Jenny was surprised and pleased by the ease with which she and Lisa had been relating to each other during the long drive north from Newport Beach. After all, in spite of their blood tie, they were virtually strangers. At thirty-one, Jenny was seventeen years older than Lisa. She had left home before Lisa's second birthday, six months before their father had died. Throughout her years in medical school and during her internship at Columbia Presbyterian Hospital in New York, Jenny had been too over-worked and too far from home to see either her mother or Lisa with any regularity. Then, after completing her residency, she returned to California to open an office in Snowfield. For the past two years, she had worked extremely hard to establish a viable medical practice that served Snowfield and a few other small towns in the mountains. Recently, her mother had died, and only then had Jenny begun to miss not having had a closer relationship with Lisa. Perhaps they could begin to make up for all the lost years — now that there were only the two of them left.

The county lane rose steadily, and the twilight temporarily grew brighter as the Trans Am ascended out of the shadowed mountain valley.

“My ears feel like they're stuffed full of cotton,” Lisa said, yawning to equalize the pressure.

They rounded a sharp bend, and Jenny slowed the car. Ahead lay a long, up-sloping straightaway, and the county lane became Skyline Road, the main street of Snowfield.

Lisa peered intently through the streaked windshield, studying the town with obvious delight. “It's not at all what I thought it would be!”

“What did you expect?”

“Oh, you know, lots of ugly little motels with neon signs, too many gas stations, that sort of thing. But this place is really, really neat!”

“We have strict building codes,” Jenny said, “Neon isn't acceptable. Plastic signs aren't allowed. No garish colors, no coffee shops shaped like coffee pots.”

“It's super,” Lisa said, gawking as they drove slowly into town.

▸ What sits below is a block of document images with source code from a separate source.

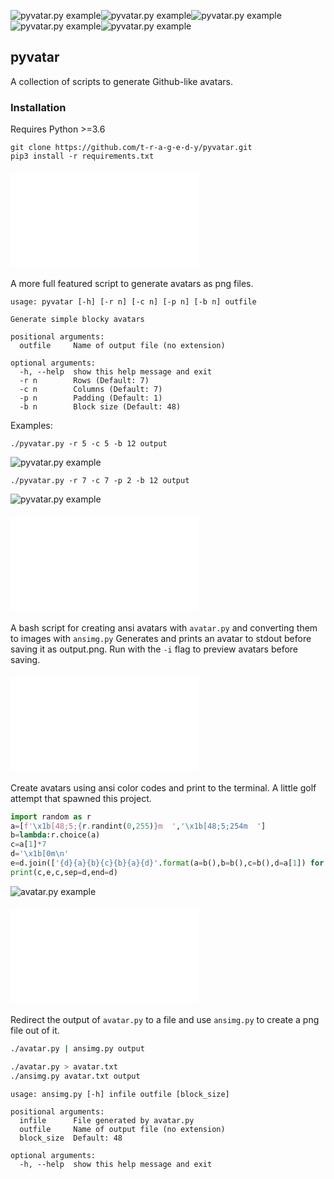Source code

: ![pyvatar.py example](https://i.imgur.com/Rd3kbYC.png)![pyvatar.py example](https://i.imgur.com/Ls3tJVs.png)![pyvatar.py example](https://i.imgur.com/stobY0n.png)![pyvatar.py example](https://i.imgur.com/Ls3tJVs.png)![pyvatar.py example](https://i.imgur.com/Rd3kbYC.png)

## pyvatar
A collection of scripts to generate Github-like avatars.

### Installation
Requires Python >=3.6

```
git clone https://github.com/t-r-a-g-e-d-y/pyvatar.git
pip3 install -r requirements.txt
```

#### ![pyvatar.py](./pyvatar.py)
A more full featured script to generate avatars as png files.

```
usage: pyvatar [-h] [-r n] [-c n] [-p n] [-b n] outfile

Generate simple blocky avatars

positional arguments:
  outfile     Name of output file (no extension)

optional arguments:
  -h, --help  show this help message and exit
  -r n        Rows (Default: 7)
  -c n        Columns (Default: 7)
  -p n        Padding (Default: 1)
  -b n        Block size (Default: 48)
```

Examples:
```
./pyvatar.py -r 5 -c 5 -b 12 output
```
![pyvatar.py example](https://i.imgur.com/YNANeSV.png)

```
./pyvatar.py -r 7 -c 7 -p 2 -b 12 output
```
![pyvatar.py example](https://i.imgur.com/mHNZBy3.png)

#### ![avatar.sh](./avatar.sh)
A bash script for creating ansi avatars with `avatar.py` and converting them to images with `ansimg.py`
Generates and prints an avatar to stdout before saving it as output.png.  Run with the `-i` flag to preview avatars before saving.

#### ![avatar.py](./avatar.py)
Create avatars using ansi color codes and print to the terminal.  A little golf attempt that spawned this project.

```python
import random as r
a=[f'\x1b[48;5;{r.randint(0,255)}m  ','\x1b[48;5;254m  ']
b=lambda:r.choice(a)
c=a[1]*7
d='\x1b[0m\n'
e=d.join(['{d}{a}{b}{c}{b}{a}{d}'.format(a=b(),b=b(),c=b(),d=a[1]) for _ in range(5)])
print(c,e,c,sep=d,end=d)
```

![avatar.py example](https://i.imgur.com/arymOrR.png)

#### ![ansimg.py](./ansimg.py)
Redirect the output of `avatar.py` to a file and use `ansimg.py` to create a png file out of it.

```sh
./avatar.py | ansimg.py output
```

```sh
./avatar.py > avatar.txt
./ansimg.py avatar.txt output
```

```
usage: ansimg.py [-h] infile outfile [block_size]

positional arguments:
  infile      File generated by avatar.py
  outfile     Name of output file (no extension)
  block_size  Default: 48

optional arguments:
  -h, --help  show this help message and exit
```

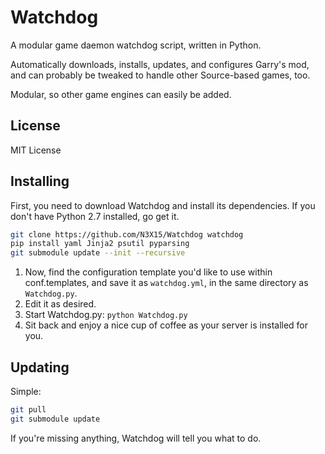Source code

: # Watchdog
A modular game daemon watchdog script, written in Python.

Automatically downloads, installs, updates, and configures Garry's mod, and can probably be tweaked to handle other Source-based games, too.

Modular, so other game engines can easily be added.

## License

MIT License

## Installing

First, you need to download Watchdog and install its dependencies.  If you don't have Python 2.7 installed, go get it.

```bash 
git clone https://github.com/N3X15/Watchdog watchdog
pip install yaml Jinja2 psutil pyparsing
git submodule update --init --recursive
```

1. Now, find the configuration template you'd like to use within conf.templates, and save it as ```watchdog.yml```, in the same directory as ```Watchdog.py```.
2. Edit it as desired.
3. Start Watchdog.py: ```python Watchdog.py```
4. Sit back and enjoy a nice cup of coffee as your server is installed for you.

## Updating

Simple:

```bash
git pull
git submodule update
```

If you're missing anything, Watchdog will tell you what to do.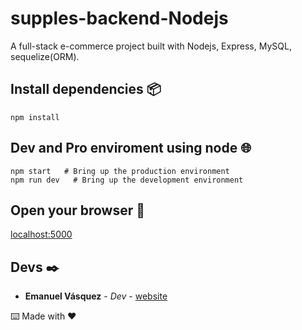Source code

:# supples-backend-Nodejs

A full-stack e-commerce project built with Nodejs, Express, MySQL, sequelize(ORM).

## Install dependencies 📦

```
npm install
```

## Dev and Pro enviroment using node 🌐

```
npm start   # Bring up the production environment
npm run dev   # Bring up the development environment
```

## Open your browser 🚀

[localhost:5000](http://localhost:5000)

## Devs ✒️

- **Emanuel Vásquez** - _Dev_ - [website](https://emanuelhardwell.github.io/)



⌨️ Made with ❤️
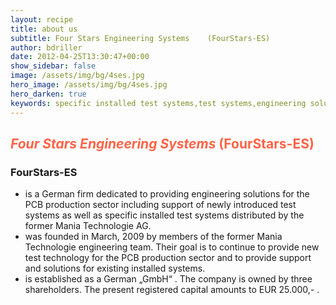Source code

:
 ```yaml
---
layout: recipe
title: about us
subtitle: Four Stars Engineering Systems    (FourStars-ES)
author: bdriller
date: 2012-04-25T13:30:47+00:00
show_sidebar: false
image: /assets/img/bg/4ses.jpg
hero_image: /assets/img/bg/4ses.jpg
hero_darken: true
keywords: specific installed test systems,test systems,engineering solutions,PCB production
---
```


## <span style="color: #ff6347;">***Four Stars Engineering Systems*** (FourStars-ES)</span>

### **FourStars-ES**

- is a German firm dedicated to providing engineering solutions for the PCB production sector including support of newly introduced test systems as well as specific installed test systems distributed by the former Mania Technologie AG.
- was founded in March, 2009 by members of the former Mania Technologie engineering team. Their goal is to continue to provide new test technology for the PCB production sector and to provide support and solutions for existing installed systems.
- is established as a German „GmbH“ . The company is owned by three shareholders. The present registered capital amounts to EUR 25.000,- .
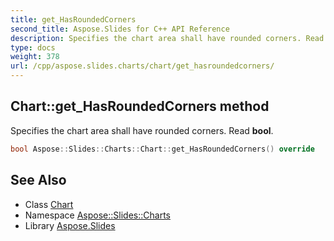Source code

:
 ```yaml
---
title: get_HasRoundedCorners
second_title: Aspose.Slides for C++ API Reference
description: Specifies the chart area shall have rounded corners. Read bool.
type: docs
weight: 378
url: /cpp/aspose.slides.charts/chart/get_hasroundedcorners/
---
```

## Chart::get_HasRoundedCorners method


Specifies the chart area shall have rounded corners. Read **bool**.

```cpp
bool Aspose::Slides::Charts::Chart::get_HasRoundedCorners() override
```

## See Also

* Class [Chart](../)
* Namespace [Aspose::Slides::Charts](../../)
* Library [Aspose.Slides](../../../)

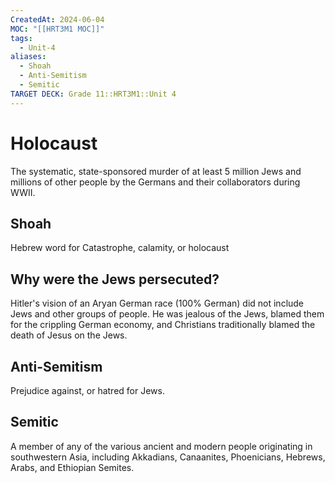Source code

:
 ```yaml
---
CreatedAt: 2024-06-04
MOC: "[[HRT3M1 MOC]]"
tags:
  - Unit-4
aliases:
  - Shoah
  - Anti-Semitism
  - Semitic
TARGET DECK: Grade 11::HRT3M1::Unit 4
---
```


# Holocaust
The systematic, state-sponsored murder of at least 5 million Jews and millions of other people by the Germans and their collaborators during WWII.



## Shoah
Hebrew word for Catastrophe, calamity, or holocaust



## Why were the Jews persecuted?
Hitler's vision of an Aryan German race (100% German) did not include Jews and other groups of people. He was jealous of the Jews, blamed them for the crippling German economy, and Christians traditionally blamed the death of Jesus on the Jews.



## Anti-Semitism
Prejudice against, or hatred for Jews.



## Semitic
A member of any of the various ancient and modern people originating in southwestern Asia, including Akkadians, Canaanites, Phoenicians, Hebrews, Arabs, and Ethiopian Semites.

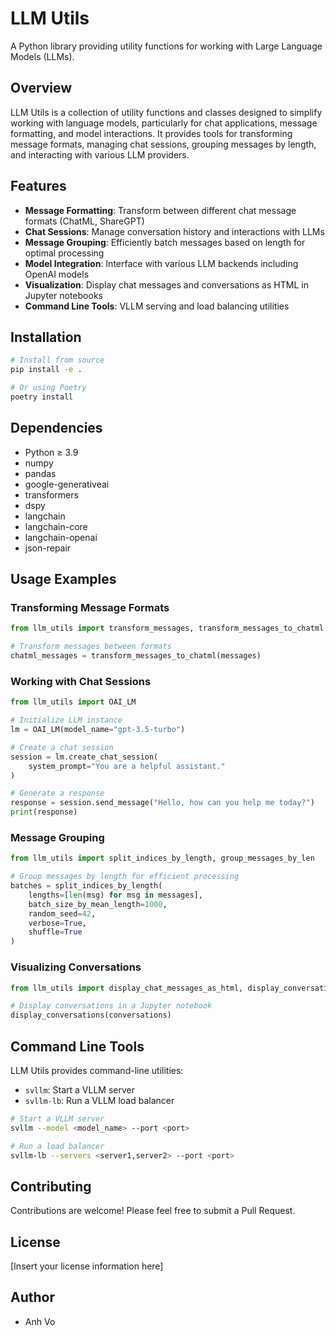 # LLM Utils

A Python library providing utility functions for working with Large Language Models (LLMs).

## Overview

LLM Utils is a collection of utility functions and classes designed to simplify working with language models, particularly for chat applications, message formatting, and model interactions. It provides tools for transforming message formats, managing chat sessions, grouping messages by length, and interacting with various LLM providers.

## Features

- **Message Formatting**: Transform between different chat message formats (ChatML, ShareGPT)
- **Chat Sessions**: Manage conversation history and interactions with LLMs
- **Message Grouping**: Efficiently batch messages based on length for optimal processing
- **Model Integration**: Interface with various LLM backends including OpenAI models
- **Visualization**: Display chat messages and conversations as HTML in Jupyter notebooks
- **Command Line Tools**: VLLM serving and load balancing utilities

## Installation

```bash
# Install from source
pip install -e .

# Or using Poetry
poetry install
```

## Dependencies

- Python ≥ 3.9
- numpy
- pandas
- google-generativeai
- transformers
- dspy
- langchain
- langchain-core
- langchain-openai
- json-repair

## Usage Examples

### Transforming Message Formats

```python
from llm_utils import transform_messages, transform_messages_to_chatml

# Transform messages between formats
chatml_messages = transform_messages_to_chatml(messages)
```

### Working with Chat Sessions

```python
from llm_utils import OAI_LM

# Initialize LLM instance
lm = OAI_LM(model_name="gpt-3.5-turbo")

# Create a chat session
session = lm.create_chat_session(
    system_prompt="You are a helpful assistant."
)

# Generate a response
response = session.send_message("Hello, how can you help me today?")
print(response)
```

### Message Grouping

```python
from llm_utils import split_indices_by_length, group_messages_by_len

# Group messages by length for efficient processing
batches = split_indices_by_length(
    lengths=[len(msg) for msg in messages],
    batch_size_by_mean_length=1000,
    random_seed=42,
    verbose=True,
    shuffle=True
)
```

### Visualizing Conversations

```python
from llm_utils import display_chat_messages_as_html, display_conversations

# Display conversations in a Jupyter notebook
display_conversations(conversations)
```

## Command Line Tools

LLM Utils provides command-line utilities:

- `svllm`: Start a VLLM server
- `svllm-lb`: Run a VLLM load balancer

```bash
# Start a VLLM server
svllm --model <model_name> --port <port>

# Run a load balancer
svllm-lb --servers <server1,server2> --port <port>
```

## Contributing

Contributions are welcome! Please feel free to submit a Pull Request.

## License

[Insert your license information here]

## Author

- Anh Vo
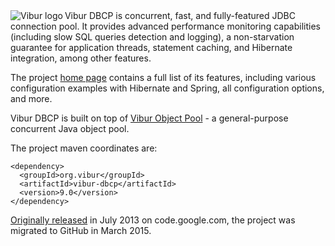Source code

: <img align="left" src="http://www.vibur.org/img/vibur-130x130.png" alt="Vibur logo"> 
Vibur DBCP is concurrent, fast, and fully-featured JDBC connection pool. It provides advanced performance 
monitoring capabilities (including slow SQL queries detection and logging), a non-starvation guarantee for 
application threads, statement caching, and Hibernate integration, among other features.

The project [home page](http://www.vibur.org/) contains a full list of its features, including various configuration
examples with Hibernate and Spring, all configuration options, and more.

Vibur DBCP is built on top of [Vibur Object Pool](https://github.com/vibur/vibur-object-pool) - a general-purpose 
concurrent Java object pool.

The project maven coordinates are:

```
<dependency>
  <groupId>org.vibur</groupId>
  <artifactId>vibur-dbcp</artifactId>
  <version>9.0</version>
</dependency>   
```

[Originally released](https://raw.githubusercontent.com/vibur/vibur-dbcp/master/CHANGELOG) in July 2013 on 
code.google.com, the project was migrated to GitHub in March 2015.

Exterior advertising was restricted to rustic wooden signs bearing each store's name and line of business. The architecture was somewhat eclectic — Norwegian, Swiss, Bavarian, Alpine French, Alpine — Italian — but every building was designed in one mountain-country style or another, making liberal use of stone, slate, bricks, wood, exposed beams and timbers, mullioned windows, stained and leaded glass. The private homes along the upper end of Skyline Road were also graced by flower-filled window boxes, balconies, and front porches with ornate railings.

“Really pretty,” Lisa said as they drove up the long hill toward the ski lifts at the high end of the town. “But is it always this quiet?”

“Oh, no,” Jenny said, “During the winter, the place really comes alive and…”

She left the sentence unfinished as she realized that the town was not merely quiet. It looked dead.

On any other mild Sunday afternoon in September, at least a few residents would have been strolling along the cobblestone sidewalks and sitting on the porches and balconies that overlooked Skyline Road.

Winter was coming, and these last days of good weather were to be treasured. But today, as afternoon faded into evening, the sidewalks, balconies, and porches were deserted. Even in those shops and houses where there were lights burning, there was no sign of life. Jenny's Trans Am was the only moving car on the long street.